Healthy topsoil also means chemicals aren’t necessary, Guttridge says.

“If you have a healthy plant, you don’t need fungicides and herbicides and pesticides because the plant has its own immune system,” he says. “A lot of those bugs and diseases are there because that’s nature’s way of taking out the weakest link. That’s what they’re there for in nature: to eat the stuff that’s sick. And in all our genius, in the last 50 years, we designed all these chemicals to keep the sick plants from being eaten by the things that are supposed to eat them and then we eat that stuff and then wonder why our healthcare system is the way it is.”

But there’s also a poetic reason to support regenerative farming initiatives, Guttridge says. The care and intention needed to cultivate healthy topsoil and nutrient-dense crops are passed from the farmer to the crop itself, he says.

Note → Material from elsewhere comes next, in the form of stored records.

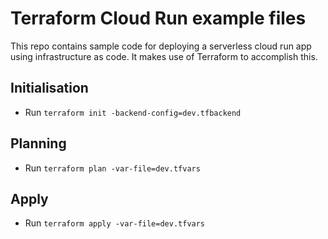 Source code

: # Terraform Cloud Run example files

This repo contains sample code for deploying a serverless cloud run app using infrastructure as code. It makes use of
Terraform to accomplish this.

## Initialisation

- Run `terraform init -backend-config=dev.tfbackend`

## Planning

- Run `terraform plan -var-file=dev.tfvars`

## Apply

- Run `terraform apply -var-file=dev.tfvars`

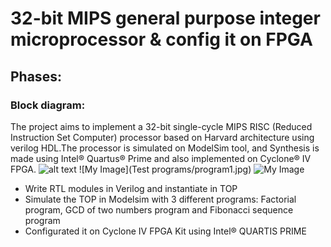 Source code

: # 32-bit MIPS general purpose integer microprocessor & config it on FPGA


## Phases:

### Block diagram:
  The project aims to implement a 32-bit single-cycle MIPS RISC (Reduced Instruction Set Computer) processor based on Harvard architecture using verilog HDL.The   processor is simulated on ModelSim tool, and Synthesis is made using Intel® Quartus® Prime and also implemented on Cyclone® IV FPGA.
![alt text](https://github.com/[islam-nasser0]/[MIPS_single_cycle_Microprocessor]/blob/[main]/program1.png?raw=true)
![My Image](Test programs/program1.jpg)
![My Image](images/my-image.jpg)
- Write RTL modules in Verilog and instantiate in TOP
- Simulate the TOP in Modelsim with 3 different programs: Factorial program, GCD of 
  two numbers program and Fibonacci sequence program
- Configurated it on Cyclone IV FPGA Kit using Intel® QUARTIS PRIME

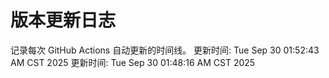 # 版本更新日志
记录每次 GitHub Actions 自动更新的时间线。
更新时间: Tue Sep 30 01:52:43 AM CST 2025
更新时间: Tue Sep 30 01:48:16 AM CST 2025

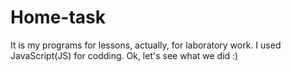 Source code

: # Home-task
It is my programs for lessons, actually, for laboratory work.
I used JavaScript(JS) for codding.
Ok, let's see what we did :)
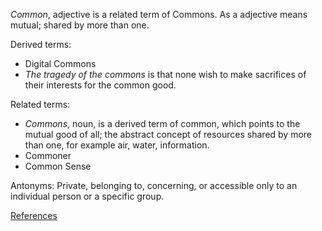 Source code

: *Common*, adjective is a related term of Commons. As a adjective means mutual; shared by more than one.

Derived terms:
* Digital Commons 
* *The tragedy of the commons* is that none wish to make sacrifices of their interests for the common good. 

Related terms: 
* *Commons*, noun, is a derived term of common, which points to the mutual good of all; the abstract concept of resources shared by more than one, for example air, water, information.
* Commoner
* Common Sense

Antonyms:
Private, belonging to, concerning, or accessible only to an individual person or a specific group. 

[References](https://wikidiff.com/commons/common)


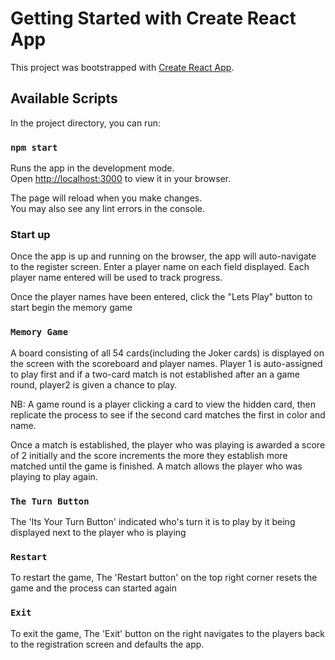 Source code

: # Getting Started with Create React App

This project was bootstrapped with [Create React App](https://github.com/facebook/create-react-app).

## Available Scripts

In the project directory, you can run:

### `npm start`

Runs the app in the development mode.\
Open [http://localhost:3000](http://localhost:3000) to view it in your browser.

The page will reload when you make changes.\
You may also see any lint errors in the console.

### Start up

Once the app is up and running on the browser, the app will auto-navigate to the register screen.
Enter a player name on each field displayed.
Each player name entered will be used to track progress.

Once the player names have been entered, click the "Lets Play" button to start begin the memory game

### `Memory Game`

A board consisting of all 54 cards(including the Joker cards) is displayed on the screen with the scoreboard and player names.
Player 1 is auto-assigned to play first and if a two-card match is not established after an a game round, player2 is given a chance to play.

NB: A game round is a player clicking a card to view the hidden card, then replicate the process to see if the second card matches the first in color and name.

Once a match is established, the player who was playing is awarded a score of 2 initially and the score increments the more they establish more matched until the game is finished.
A match allows the player who was playing to play again.

### `The Turn Button`

The 'Its Your Turn Button' indicated who's turn it is to play by it being displayed next to the player who is playing

### `Restart`

To restart the game, The 'Restart button' on the top right corner resets the game and the process can started again

### `Exit`

To exit the game, The 'Exit' button on the right navigates to the players back to the registration screen and defaults the app.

“There’s nutrition in food but there’s also these subtle energies. When we’re doing it by hand, I think [these energies] come from our intention, and… it’s really important when you’re getting beautiful food in from a beautiful farm that people are happy to be working there. That’s what we want to make available in the community.”

Now if you think it’s a done deal that Boulder County will become the sustainable agriculture center of the world, think again. Guttridge points out the fact that 80 percent of farmers who started farming via a County open space program went out of business within a few years. Too, there are real limitations on the small sustainable farm model — they’re up against “a global food system that’s really pushed cheap, low-value food, and it takes a while to educate why things might cost a little more.” And just this week, the Boulder County Commissioners ended a sustainable agriculture research program amid controversy on how best to (and who should) implement a transition to non-GMO crops.

Labor costs are prohibitive as well, and so Guttridge has diversified his on-farm income, including hosting educational and social events. Galvanizing a section of the community to help with on-farm work is a new project Guttridge and other farmers are working on, with the hopes of getting up to 50 or so people out to, for instance, move fences for rotational grazing, or move heavy winter squash in cold weather in exchange for, say, a CSA share.

So, OK, maybe it’s a long road between here and a moment when regenerative agriculture saves the world and Boulder County farmers beam with pride from their hay pedestals. But Guttridge, at least, is prepared for the journey ahead because the answer is all around us if we keep our eyes open.

“There’s no silver bullet in farming,” Guttridge says, “just as there’s no silver bullet in nature.”